_What is expected_: Provide a verbatim copy of the data below.
===== Data shown =====
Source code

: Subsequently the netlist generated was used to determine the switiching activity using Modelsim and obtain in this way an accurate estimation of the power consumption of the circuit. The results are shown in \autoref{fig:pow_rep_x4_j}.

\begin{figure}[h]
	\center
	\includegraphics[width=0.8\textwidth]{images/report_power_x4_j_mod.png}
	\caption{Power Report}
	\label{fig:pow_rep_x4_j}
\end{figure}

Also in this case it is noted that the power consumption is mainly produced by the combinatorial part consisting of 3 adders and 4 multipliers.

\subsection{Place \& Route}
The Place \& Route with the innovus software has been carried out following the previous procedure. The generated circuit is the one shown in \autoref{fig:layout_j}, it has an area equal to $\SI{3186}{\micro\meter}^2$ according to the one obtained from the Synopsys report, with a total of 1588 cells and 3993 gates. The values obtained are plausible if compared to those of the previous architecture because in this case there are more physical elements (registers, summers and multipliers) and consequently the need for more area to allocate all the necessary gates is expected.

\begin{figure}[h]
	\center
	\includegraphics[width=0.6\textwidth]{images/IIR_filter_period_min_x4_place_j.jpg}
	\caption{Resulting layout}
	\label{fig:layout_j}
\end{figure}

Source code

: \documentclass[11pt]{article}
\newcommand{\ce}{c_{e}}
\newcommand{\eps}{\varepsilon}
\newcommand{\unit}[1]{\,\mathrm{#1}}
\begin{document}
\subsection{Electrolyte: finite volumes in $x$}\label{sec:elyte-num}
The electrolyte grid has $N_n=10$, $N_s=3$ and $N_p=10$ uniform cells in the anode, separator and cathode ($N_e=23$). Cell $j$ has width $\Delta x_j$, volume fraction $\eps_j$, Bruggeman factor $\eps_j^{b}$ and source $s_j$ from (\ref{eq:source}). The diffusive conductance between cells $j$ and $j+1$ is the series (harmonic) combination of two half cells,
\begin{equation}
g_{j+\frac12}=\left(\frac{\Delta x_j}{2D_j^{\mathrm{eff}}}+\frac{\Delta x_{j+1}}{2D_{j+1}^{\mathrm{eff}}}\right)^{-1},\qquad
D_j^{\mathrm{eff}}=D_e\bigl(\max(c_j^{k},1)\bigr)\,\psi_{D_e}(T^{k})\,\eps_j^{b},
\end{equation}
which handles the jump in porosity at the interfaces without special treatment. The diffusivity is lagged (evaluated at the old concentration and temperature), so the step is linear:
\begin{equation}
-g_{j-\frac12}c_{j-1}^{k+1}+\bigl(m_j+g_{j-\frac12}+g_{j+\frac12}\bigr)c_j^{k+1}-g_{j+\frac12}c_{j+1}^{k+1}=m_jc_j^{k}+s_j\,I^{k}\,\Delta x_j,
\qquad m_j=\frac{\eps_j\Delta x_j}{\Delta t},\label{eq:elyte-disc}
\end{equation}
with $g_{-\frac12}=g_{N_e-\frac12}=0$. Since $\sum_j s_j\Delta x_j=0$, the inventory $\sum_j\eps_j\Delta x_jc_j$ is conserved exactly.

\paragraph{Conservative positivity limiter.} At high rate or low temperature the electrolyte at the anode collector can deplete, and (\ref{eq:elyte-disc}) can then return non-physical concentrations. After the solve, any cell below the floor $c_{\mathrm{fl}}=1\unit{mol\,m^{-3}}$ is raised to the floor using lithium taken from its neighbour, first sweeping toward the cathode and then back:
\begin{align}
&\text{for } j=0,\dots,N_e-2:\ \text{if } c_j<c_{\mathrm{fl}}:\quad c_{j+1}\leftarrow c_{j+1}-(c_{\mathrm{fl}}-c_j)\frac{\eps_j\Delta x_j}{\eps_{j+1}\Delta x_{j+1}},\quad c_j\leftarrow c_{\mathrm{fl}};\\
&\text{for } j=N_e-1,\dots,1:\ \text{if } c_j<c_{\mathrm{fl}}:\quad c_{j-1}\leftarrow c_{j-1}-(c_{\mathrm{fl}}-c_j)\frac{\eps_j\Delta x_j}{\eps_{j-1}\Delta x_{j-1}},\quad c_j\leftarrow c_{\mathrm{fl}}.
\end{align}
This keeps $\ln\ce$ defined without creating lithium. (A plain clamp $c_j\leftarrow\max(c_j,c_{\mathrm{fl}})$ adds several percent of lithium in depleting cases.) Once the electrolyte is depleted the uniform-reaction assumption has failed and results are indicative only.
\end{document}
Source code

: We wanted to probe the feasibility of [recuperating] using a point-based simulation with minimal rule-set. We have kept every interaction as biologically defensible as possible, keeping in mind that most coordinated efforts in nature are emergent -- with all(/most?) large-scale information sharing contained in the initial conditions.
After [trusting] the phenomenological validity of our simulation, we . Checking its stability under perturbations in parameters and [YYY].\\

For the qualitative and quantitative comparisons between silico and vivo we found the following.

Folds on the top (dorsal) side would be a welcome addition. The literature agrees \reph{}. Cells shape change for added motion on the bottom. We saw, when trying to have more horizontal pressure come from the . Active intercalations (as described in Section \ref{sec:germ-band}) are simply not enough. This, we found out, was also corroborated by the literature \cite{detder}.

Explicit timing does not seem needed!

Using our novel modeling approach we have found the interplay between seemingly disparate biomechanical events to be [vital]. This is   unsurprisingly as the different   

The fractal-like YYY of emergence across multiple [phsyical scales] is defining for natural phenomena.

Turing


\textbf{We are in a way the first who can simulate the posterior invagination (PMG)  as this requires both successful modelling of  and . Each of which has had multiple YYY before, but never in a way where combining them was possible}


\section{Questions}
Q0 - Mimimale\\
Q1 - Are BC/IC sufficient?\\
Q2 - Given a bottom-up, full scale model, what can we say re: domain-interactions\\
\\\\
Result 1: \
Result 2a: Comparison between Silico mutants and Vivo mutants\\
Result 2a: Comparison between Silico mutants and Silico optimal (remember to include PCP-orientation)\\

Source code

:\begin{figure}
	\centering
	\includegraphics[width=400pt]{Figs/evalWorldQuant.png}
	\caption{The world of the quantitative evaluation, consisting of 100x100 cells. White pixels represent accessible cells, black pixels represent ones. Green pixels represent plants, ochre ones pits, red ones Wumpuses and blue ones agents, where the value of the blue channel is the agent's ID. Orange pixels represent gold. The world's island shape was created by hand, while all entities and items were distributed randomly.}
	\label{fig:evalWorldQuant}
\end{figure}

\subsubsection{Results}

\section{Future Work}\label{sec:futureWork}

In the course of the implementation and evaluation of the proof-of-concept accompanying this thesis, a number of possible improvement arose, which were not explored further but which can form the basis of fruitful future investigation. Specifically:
=====
_Your response_:
Source code

: Subsequently the netlist generated was used to determine the switiching activity using Modelsim and obtain in this way an accurate estimation of the power consumption of the circuit. The results are shown in \autoref{fig:pow_rep_x4_j}.

\begin{figure}[h]
	\center
	\includegraphics[width=0.8\textwidth]{images/report_power_x4_j_mod.png}
	\caption{Power Report}
	\label{fig:pow_rep_x4_j}
\end{figure}

Also in this case it is noted that the power consumption is mainly produced by the combinatorial part consisting of 3 adders and 4 multipliers.

\subsection{Place \& Route}
The Place \& Route with the innovus software has been carried out following the previous procedure. The generated circuit is the one shown in \autoref{fig:layout_j}, it has an area equal to $\SI{3186}{\micro\meter}^2$ according to the one obtained from the Synopsys report, with a total of 1588 cells and 3993 gates. The values obtained are plausible if compared to those of the previous architecture because in this case there are more physical elements (registers, summers and multipliers) and consequently the need for more area to allocate all the necessary gates is expected.

\begin{figure}[h]
	\center
	\includegraphics[width=0.6\textwidth]{images/IIR_filter_period_min_x4_place_j.jpg}
	\caption{Resulting layout}
	\label{fig:layout_j}
\end{figure}

Source code

: \documentclass[11pt]{article}
\newcommand{\ce}{c_{e}}
\newcommand{\eps}{\varepsilon}
\newcommand{\unit}[1]{\,\mathrm{#1}}
\begin{document}
\subsection{Electrolyte: finite volumes in $x$}\label{sec:elyte-num}
The electrolyte grid has $N_n=10$, $N_s=3$ and $N_p=10$ uniform cells in the anode, separator and cathode ($N_e=23$). Cell $j$ has width $\Delta x_j$, volume fraction $\eps_j$, Bruggeman factor $\eps_j^{b}$ and source $s_j$ from (\ref{eq:source}). The diffusive conductance between cells $j$ and $j+1$ is the series (harmonic) combination of two half cells,
\begin{equation}
g_{j+\frac12}=\left(\frac{\Delta x_j}{2D_j^{\mathrm{eff}}}+\frac{\Delta x_{j+1}}{2D_{j+1}^{\mathrm{eff}}}\right)^{-1},\qquad
D_j^{\mathrm{eff}}=D_e\bigl(\max(c_j^{k},1)\bigr)\,\psi_{D_e}(T^{k})\,\eps_j^{b},
\end{equation}
which handles the jump in porosity at the interfaces without special treatment. The diffusivity is lagged (evaluated at the old concentration and temperature), so the step is linear:
\begin{equation}
-g_{j-\frac12}c_{j-1}^{k+1}+\bigl(m_j+g_{j-\frac12}+g_{j+\frac12}\bigr)c_j^{k+1}-g_{j+\frac12}c_{j+1}^{k+1}=m_jc_j^{k}+s_j\,I^{k}\,\Delta x_j,
\qquad m_j=\frac{\eps_j\Delta x_j}{\Delta t},\label{eq:elyte-disc}
\end{equation}
with $g_{-\frac12}=g_{N_e-\frac12}=0$. Since $\sum_j s_j\Delta x_j=0$, the inventory $\sum_j\eps_j\Delta x_jc_j$ is conserved exactly.

\paragraph{Conservative positivity limiter.} At high rate or low temperature the electrolyte at the anode collector can deplete, and (\ref{eq:elyte-disc}) can then return non-physical concentrations. After the solve, any cell below the floor $c_{\mathrm{fl}}=1\unit{mol\,m^{-3}}$ is raised to the floor using lithium taken from its neighbour, first sweeping toward the cathode and then back:
\begin{align}
&\text{for } j=0,\dots,N_e-2:\ \text{if } c_j<c_{\mathrm{fl}}:\quad c_{j+1}\leftarrow c_{j+1}-(c_{\mathrm{fl}}-c_j)\frac{\eps_j\Delta x_j}{\eps_{j+1}\Delta x_{j+1}},\quad c_j\leftarrow c_{\mathrm{fl}};\\
&\text{for } j=N_e-1,\dots,1:\ \text{if } c_j<c_{\mathrm{fl}}:\quad c_{j-1}\leftarrow c_{j-1}-(c_{\mathrm{fl}}-c_j)\frac{\eps_j\Delta x_j}{\eps_{j-1}\Delta x_{j-1}},\quad c_j\leftarrow c_{\mathrm{fl}}.
\end{align}
This keeps $\ln\ce$ defined without creating lithium. (A plain clamp $c_j\leftarrow\max(c_j,c_{\mathrm{fl}})$ adds several percent of lithium in depleting cases.) Once the electrolyte is depleted the uniform-reaction assumption has failed and results are indicative only.
\end{document}
Source code

: We wanted to probe the feasibility of [recuperating] using a point-based simulation with minimal rule-set. We have kept every interaction as biologically defensible as possible, keeping in mind that most coordinated efforts in nature are emergent -- with all(/most?) large-scale information sharing contained in the initial conditions.
After [trusting] the phenomenological validity of our simulation, we . Checking its stability under perturbations in parameters and [YYY].\\

For the qualitative and quantitative comparisons between silico and vivo we found the following.

Folds on the top (dorsal) side would be a welcome addition. The literature agrees \reph{}. Cells shape change for added motion on the bottom. We saw, when trying to have more horizontal pressure come from the . Active intercalations (as described in Section \ref{sec:germ-band}) are simply not enough. This, we found out, was also corroborated by the literature \cite{detder}.

Explicit timing does not seem needed!

Using our novel modeling approach we have found the interplay between seemingly disparate biomechanical events to be [vital]. This is   unsurprisingly as the different   

The fractal-like YYY of emergence across multiple [phsyical scales] is defining for natural phenomena.

Turing


\textbf{We are in a way the first who can simulate the posterior invagination (PMG)  as this requires both successful modelling of  and . Each of which has had multiple YYY before, but never in a way where combining them was possible}


\section{Questions}
Q0 - Mimimale\\
Q1 - Are BC/IC sufficient?\\
Q2 - Given a bottom-up, full scale model, what can we say re: domain-interactions\\
\\\\
Result 1: \
Result 2a: Comparison between Silico mutants and Vivo mutants\\
Result 2a: Comparison between Silico mutants and Silico optimal (remember to include PCP-orientation)\\

Source code

:\begin{figure}
	\centering
	\includegraphics[width=400pt]{Figs/evalWorldQuant.png}
	\caption{The world of the quantitative evaluation, consisting of 100x100 cells. White pixels represent accessible cells, black pixels represent ones. Green pixels represent plants, ochre ones pits, red ones Wumpuses and blue ones agents, where the value of the blue channel is the agent's ID. Orange pixels represent gold. The world's island shape was created by hand, while all entities and items were distributed randomly.}
	\label{fig:evalWorldQuant}
\end{figure}

\subsubsection{Results}

\section{Future Work}\label{sec:futureWork}

In the course of the implementation and evaluation of the proof-of-concept accompanying this thesis, a number of possible improvement arose, which were not explored further but which can form the basis of fruitful future investigation. Specifically:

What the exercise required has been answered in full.